FAST NEWS: CTG Duty Free’s vice chairman leaves to retire
The Latest: Duty-free store operator China Tourism Group (CTG) Duty Free Corp. Ltd. (1880.HK; 601888.SH) announced Thursday its executive director and vice-chairman Chen Guoqiang has retired from the company.
Looking Up: The announcement stated that Chen confirmed he had no disagreement with the company and the board.
Take Note: The company’s top management has changed frequently in recent years. Peng Hui became chairman in 2022, only to be succeeded by Li Gang in February last year. But Li passed away eight months later and his job was taken over by Wang Xuan. The vice chairman’s departure could add to investor concerns about the frequent changes in the company’s top management.

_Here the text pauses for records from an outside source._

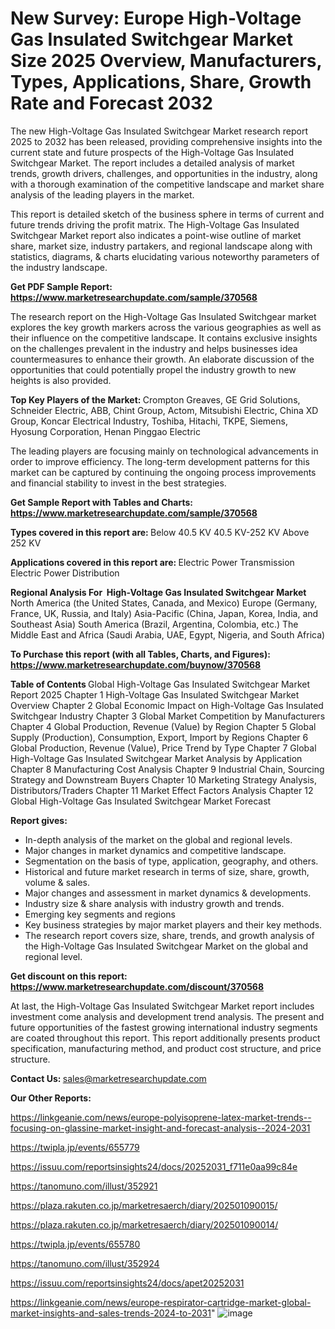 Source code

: # New Survey: Europe High-Voltage Gas Insulated Switchgear Market Size 2025 Overview, Manufacturers, Types, Applications, Share, Growth Rate and Forecast 2032

The new High-Voltage Gas Insulated Switchgear Market research report 2025 to 2032 has been released, providing comprehensive insights into the current state and future prospects of the High-Voltage Gas Insulated Switchgear Market. The report includes a detailed analysis of market trends, growth drivers, challenges, and opportunities in the industry, along with a thorough examination of the competitive landscape and market share analysis of the leading players in the market.

This report is detailed sketch of the business sphere in terms of current and future trends driving the profit matrix. The High-Voltage Gas Insulated Switchgear Market report also indicates a point-wise outline of market share, market size, industry partakers, and regional landscape along with statistics, diagrams, &amp; charts elucidating various noteworthy parameters of the industry landscape.

<strong><b>Get PDF Sample Report: <a href=https://www.marketresearchupdate.com/sample/370568>https://www.marketresearchupdate.com/sample/370568</a></b></strong>

The research report on the High-Voltage Gas Insulated Switchgear market explores the key growth markers across the various geographies as well as their influence on the competitive landscape. It contains exclusive insights on the challenges prevalent in the industry and helps businesses idea countermeasures to enhance their growth. An elaborate discussion of the opportunities that could potentially propel the industry growth to new heights is also provided.

<strong><b>Top Key Players of the Market:
</b></strong>Crompton Greaves, GE Grid Solutions, Schneider Electric, ABB, Chint Group, Actom, Mitsubishi Electric, China XD Group, Koncar Electrical Industry, Toshiba, Hitachi, TKPE, Siemens, Hyosung Corporation, Henan Pinggao Electric<strong><b>
</b></strong>

The leading players are focusing mainly on technological advancements in order to improve efficiency. The long-term development patterns for this market can be captured by continuing the ongoing process improvements and financial stability to invest in the best strategies.

<strong><b>Get Sample Report with Tables and Charts: <a href=https://www.marketresearchupdate.com/sample/370568>https://www.marketresearchupdate.com/sample/370568</a></b></strong>

<strong><b>Types covered in this report are:
</b></strong>Below 40.5 KV
40.5 KV-252 KV
Above 252 KV<strong><b>
</b></strong>

<strong><b>Applications covered in this report are:
</b></strong>Electric Power Transmission
Electric Power Distribution<strong><b>
</b></strong>

<strong><b>Regional Analysis For  High-Voltage Gas Insulated Switchgear Market</b></strong><strong><b>
</b></strong>North America (the United States, Canada, and Mexico)
Europe (Germany, France, UK, Russia, and Italy)
Asia-Pacific (China, Japan, Korea, India, and Southeast Asia)
South America (Brazil, Argentina, Colombia, etc.)
The Middle East and Africa (Saudi Arabia, UAE, Egypt, Nigeria, and South Africa)

<strong><b>To Purchase this report (with all Tables, Charts, and Figures): <a href=https://www.marketresearchupdate.com/buynow/370568>https://www.marketresearchupdate.com/buynow/370568</a></b></strong>

<strong><b>Table of Contents</b></strong><strong><b>
</b></strong>Global High-Voltage Gas Insulated Switchgear Market Report 2025
Chapter 1 High-Voltage Gas Insulated Switchgear Market Overview
Chapter 2 Global Economic Impact on High-Voltage Gas Insulated Switchgear Industry
Chapter 3 Global Market Competition by Manufacturers
Chapter 4 Global Production, Revenue (Value) by Region
Chapter 5 Global Supply (Production), Consumption, Export, Import by Regions
Chapter 6 Global Production, Revenue (Value), Price Trend by Type
Chapter 7 Global High-Voltage Gas Insulated Switchgear Market Analysis by Application
Chapter 8 Manufacturing Cost Analysis
Chapter 9 Industrial Chain, Sourcing Strategy and Downstream Buyers
Chapter 10 Marketing Strategy Analysis, Distributors/Traders
Chapter 11 Market Effect Factors Analysis
Chapter 12 Global High-Voltage Gas Insulated Switchgear Market Forecast

<strong><b>Report gives:</b></strong>

- In-depth analysis of the market on the global and regional levels.
- Major changes in market dynamics and competitive landscape.
- Segmentation on the basis of type, application, geography, and others.
- Historical and future market research in terms of size, share, growth, volume &amp; sales.
- Major changes and assessment in market dynamics &amp; developments.
- Industry size &amp; share analysis with industry growth and trends.
- Emerging key segments and regions
- Key business strategies by major market players and their key methods.
- The research report covers size, share, trends, and growth analysis of the High-Voltage Gas Insulated Switchgear Market on the global and regional level.

<strong><b>Get discount on this report: <a href=https://www.marketresearchupdate.com/discount/370568>https://www.marketresearchupdate.com/discount/370568</a></b></strong>

At last, the High-Voltage Gas Insulated Switchgear Market report includes investment come analysis and development trend analysis. The present and future opportunities of the fastest growing international industry segments are coated throughout this report. This report additionally presents product specification, manufacturing method, and product cost structure, and price structure.

<strong><b>Contact Us:
</b></strong>sales@marketresearchupdate.com

<strong>Our Other Reports:</strong>

<a href=https://linkgeanie.com/news/europe-polyisoprene-latex-market-trends--focusing-on-glassine-market-insight-and-forecast-analysis--2024-2031>https://linkgeanie.com/news/europe-polyisoprene-latex-market-trends--focusing-on-glassine-market-insight-and-forecast-analysis--2024-2031</a>

<a href=https://twipla.jp/events/655779>https://twipla.jp/events/655779</a>

<a href=https://issuu.com/reportsinsights24/docs/20252031_f711e0aa99c84e>https://issuu.com/reportsinsights24/docs/20252031_f711e0aa99c84e</a>

<a href=https://tanomuno.com/illust/352921>https://tanomuno.com/illust/352921</a>

<a href=https://plaza.rakuten.co.jp/marketresaerch/diary/202501090015/>https://plaza.rakuten.co.jp/marketresaerch/diary/202501090015/</a>

<a href=https://plaza.rakuten.co.jp/marketresaerch/diary/202501090014/>https://plaza.rakuten.co.jp/marketresaerch/diary/202501090014/</a>

<a href=https://twipla.jp/events/655780>https://twipla.jp/events/655780</a>

<a href=https://tanomuno.com/illust/352924>https://tanomuno.com/illust/352924</a>

<a href=https://issuu.com/reportsinsights24/docs/apet20252031>https://issuu.com/reportsinsights24/docs/apet20252031</a>

<a href=https://linkgeanie.com/news/europe-respirator-cartridge-market-global-market-insights-and-sales-trends-2024-to-2031>https://linkgeanie.com/news/europe-respirator-cartridge-market-global-market-insights-and-sales-trends-2024-to-2031</a>"
![image](https://github.com/user-attachments/assets/4eff0e01-a693-49f3-80b6-a008368d2a71)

Digging Deeper: CTG Duty Free operates nearly 200 duty free retail stores in China, and listed in Shanghai in 2009 and Hong Kong in 2022. The company’s six stores in Hainan province were big beneficiaries after China relaxed its duty-free shopping limits on the southern vacation island in 2020, and accounted for 59% of its revenue last year. But as consumer sentiment has weakened with China’s slowing economy, CTG’s revenue in the first half of this year dropped by 12.8% to 31.27 billion yuan ($4.4 billion) year-on-year, while its net profit also fell by 15% to 3.29 billion yuan.
Market Reaction: CTG Duty Free’s Hong Kong shares rose on Friday, closing up 0.5% to HK$41.4 at the midday break. The stock now trades near the lower end of its 52-week range.